_Saved data entries_.

.....

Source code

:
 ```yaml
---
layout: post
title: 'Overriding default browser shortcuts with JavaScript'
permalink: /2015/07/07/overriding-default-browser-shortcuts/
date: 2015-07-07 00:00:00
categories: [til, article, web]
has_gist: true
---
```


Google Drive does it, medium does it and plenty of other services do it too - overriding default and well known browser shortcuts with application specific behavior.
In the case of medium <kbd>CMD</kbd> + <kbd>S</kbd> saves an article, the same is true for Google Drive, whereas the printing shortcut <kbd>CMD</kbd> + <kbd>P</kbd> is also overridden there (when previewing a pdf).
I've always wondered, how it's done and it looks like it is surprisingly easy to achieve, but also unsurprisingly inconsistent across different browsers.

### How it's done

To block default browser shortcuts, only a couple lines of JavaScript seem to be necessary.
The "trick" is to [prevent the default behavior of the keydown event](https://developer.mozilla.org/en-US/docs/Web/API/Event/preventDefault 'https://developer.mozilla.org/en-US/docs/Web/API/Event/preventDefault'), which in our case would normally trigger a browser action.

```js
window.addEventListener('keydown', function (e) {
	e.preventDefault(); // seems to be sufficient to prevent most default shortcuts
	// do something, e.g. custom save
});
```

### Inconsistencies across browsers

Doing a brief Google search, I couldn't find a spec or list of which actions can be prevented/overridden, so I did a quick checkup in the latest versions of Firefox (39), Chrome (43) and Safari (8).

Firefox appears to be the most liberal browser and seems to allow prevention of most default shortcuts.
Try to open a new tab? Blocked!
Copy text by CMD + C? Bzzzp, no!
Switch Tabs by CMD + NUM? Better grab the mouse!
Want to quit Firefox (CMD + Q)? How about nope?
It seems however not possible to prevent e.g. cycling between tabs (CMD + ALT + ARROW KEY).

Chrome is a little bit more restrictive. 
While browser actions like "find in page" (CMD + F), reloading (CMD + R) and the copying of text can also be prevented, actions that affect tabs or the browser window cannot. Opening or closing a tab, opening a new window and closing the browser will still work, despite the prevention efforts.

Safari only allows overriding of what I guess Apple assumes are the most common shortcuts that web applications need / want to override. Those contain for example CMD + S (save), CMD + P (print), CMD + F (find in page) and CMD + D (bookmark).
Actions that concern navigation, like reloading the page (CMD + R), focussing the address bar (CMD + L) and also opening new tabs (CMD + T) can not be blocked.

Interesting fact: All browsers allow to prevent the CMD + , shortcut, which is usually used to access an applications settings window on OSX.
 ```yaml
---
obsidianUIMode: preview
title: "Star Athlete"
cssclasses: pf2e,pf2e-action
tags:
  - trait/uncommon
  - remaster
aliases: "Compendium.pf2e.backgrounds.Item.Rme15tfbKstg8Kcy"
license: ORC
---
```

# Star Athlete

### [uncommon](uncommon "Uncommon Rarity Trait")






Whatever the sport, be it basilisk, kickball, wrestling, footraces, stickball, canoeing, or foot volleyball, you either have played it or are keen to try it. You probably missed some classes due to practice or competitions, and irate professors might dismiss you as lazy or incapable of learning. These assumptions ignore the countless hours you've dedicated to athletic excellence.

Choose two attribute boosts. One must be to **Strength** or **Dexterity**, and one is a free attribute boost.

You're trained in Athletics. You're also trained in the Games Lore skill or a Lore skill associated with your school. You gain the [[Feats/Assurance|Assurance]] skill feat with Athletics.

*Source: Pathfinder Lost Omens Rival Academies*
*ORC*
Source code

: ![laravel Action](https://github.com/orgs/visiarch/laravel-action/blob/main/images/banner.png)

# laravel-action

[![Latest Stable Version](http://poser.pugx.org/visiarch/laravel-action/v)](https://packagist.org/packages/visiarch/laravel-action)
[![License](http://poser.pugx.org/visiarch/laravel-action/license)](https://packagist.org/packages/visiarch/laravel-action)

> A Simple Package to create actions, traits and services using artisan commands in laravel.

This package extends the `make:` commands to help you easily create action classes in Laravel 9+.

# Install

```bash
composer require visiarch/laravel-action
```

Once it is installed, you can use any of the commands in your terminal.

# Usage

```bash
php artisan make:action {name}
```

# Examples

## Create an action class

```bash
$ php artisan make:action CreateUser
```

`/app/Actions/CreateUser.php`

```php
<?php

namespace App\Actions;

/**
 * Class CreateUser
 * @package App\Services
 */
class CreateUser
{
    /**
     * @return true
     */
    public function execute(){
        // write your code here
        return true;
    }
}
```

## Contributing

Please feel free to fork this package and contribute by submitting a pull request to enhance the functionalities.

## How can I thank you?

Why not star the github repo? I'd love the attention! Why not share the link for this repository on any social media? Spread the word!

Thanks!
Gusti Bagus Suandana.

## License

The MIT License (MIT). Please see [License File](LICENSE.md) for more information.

.....

_REQUIRED WORK_.
Every entry should be reproduced exactly, with no part omitted.

_EXERCISE ANSWER_.
Source code

:
 ```yaml
---
layout: post
title: 'Overriding default browser shortcuts with JavaScript'
permalink: /2015/07/07/overriding-default-browser-shortcuts/
date: 2015-07-07 00:00:00
categories: [til, article, web]
has_gist: true
---
```


Google Drive does it, medium does it and plenty of other services do it too - overriding default and well known browser shortcuts with application specific behavior.
In the case of medium <kbd>CMD</kbd> + <kbd>S</kbd> saves an article, the same is true for Google Drive, whereas the printing shortcut <kbd>CMD</kbd> + <kbd>P</kbd> is also overridden there (when previewing a pdf).
I've always wondered, how it's done and it looks like it is surprisingly easy to achieve, but also unsurprisingly inconsistent across different browsers.

### How it's done

To block default browser shortcuts, only a couple lines of JavaScript seem to be necessary.
The "trick" is to [prevent the default behavior of the keydown event](https://developer.mozilla.org/en-US/docs/Web/API/Event/preventDefault 'https://developer.mozilla.org/en-US/docs/Web/API/Event/preventDefault'), which in our case would normally trigger a browser action.

```js
window.addEventListener('keydown', function (e) {
	e.preventDefault(); // seems to be sufficient to prevent most default shortcuts
	// do something, e.g. custom save
});
```

### Inconsistencies across browsers

Doing a brief Google search, I couldn't find a spec or list of which actions can be prevented/overridden, so I did a quick checkup in the latest versions of Firefox (39), Chrome (43) and Safari (8).

Firefox appears to be the most liberal browser and seems to allow prevention of most default shortcuts.
Try to open a new tab? Blocked!
Copy text by CMD + C? Bzzzp, no!
Switch Tabs by CMD + NUM? Better grab the mouse!
Want to quit Firefox (CMD + Q)? How about nope?
It seems however not possible to prevent e.g. cycling between tabs (CMD + ALT + ARROW KEY).

Chrome is a little bit more restrictive. 
While browser actions like "find in page" (CMD + F), reloading (CMD + R) and the copying of text can also be prevented, actions that affect tabs or the browser window cannot. Opening or closing a tab, opening a new window and closing the browser will still work, despite the prevention efforts.

Safari only allows overriding of what I guess Apple assumes are the most common shortcuts that web applications need / want to override. Those contain for example CMD + S (save), CMD + P (print), CMD + F (find in page) and CMD + D (bookmark).
Actions that concern navigation, like reloading the page (CMD + R), focussing the address bar (CMD + L) and also opening new tabs (CMD + T) can not be blocked.

Interesting fact: All browsers allow to prevent the CMD + , shortcut, which is usually used to access an applications settings window on OSX.
 ```yaml
---
obsidianUIMode: preview
title: "Star Athlete"
cssclasses: pf2e,pf2e-action
tags:
  - trait/uncommon
  - remaster
aliases: "Compendium.pf2e.backgrounds.Item.Rme15tfbKstg8Kcy"
license: ORC
---
```

# Star Athlete

### [uncommon](uncommon "Uncommon Rarity Trait")






Whatever the sport, be it basilisk, kickball, wrestling, footraces, stickball, canoeing, or foot volleyball, you either have played it or are keen to try it. You probably missed some classes due to practice or competitions, and irate professors might dismiss you as lazy or incapable of learning. These assumptions ignore the countless hours you've dedicated to athletic excellence.

Choose two attribute boosts. One must be to **Strength** or **Dexterity**, and one is a free attribute boost.

You're trained in Athletics. You're also trained in the Games Lore skill or a Lore skill associated with your school. You gain the [[Feats/Assurance|Assurance]] skill feat with Athletics.

*Source: Pathfinder Lost Omens Rival Academies*
*ORC*
Source code

: ![laravel Action](https://github.com/orgs/visiarch/laravel-action/blob/main/images/banner.png)

# laravel-action

[![Latest Stable Version](http://poser.pugx.org/visiarch/laravel-action/v)](https://packagist.org/packages/visiarch/laravel-action)
[![License](http://poser.pugx.org/visiarch/laravel-action/license)](https://packagist.org/packages/visiarch/laravel-action)

> A Simple Package to create actions, traits and services using artisan commands in laravel.

This package extends the `make:` commands to help you easily create action classes in Laravel 9+.

# Install

```bash
composer require visiarch/laravel-action
```

Once it is installed, you can use any of the commands in your terminal.

# Usage

```bash
php artisan make:action {name}
```

# Examples

## Create an action class

```bash
$ php artisan make:action CreateUser
```

`/app/Actions/CreateUser.php`

```php
<?php

namespace App\Actions;

/**
 * Class CreateUser
 * @package App\Services
 */
class CreateUser
{
    /**
     * @return true
     */
    public function execute(){
        // write your code here
        return true;
    }
}
```

## Contributing

Please feel free to fork this package and contribute by submitting a pull request to enhance the functionalities.

## How can I thank you?

Why not star the github repo? I'd love the attention! Why not share the link for this repository on any social media? Spread the word!

Thanks!
Gusti Bagus Suandana.

## License

The MIT License (MIT). Please see [License File](LICENSE.md) for more information.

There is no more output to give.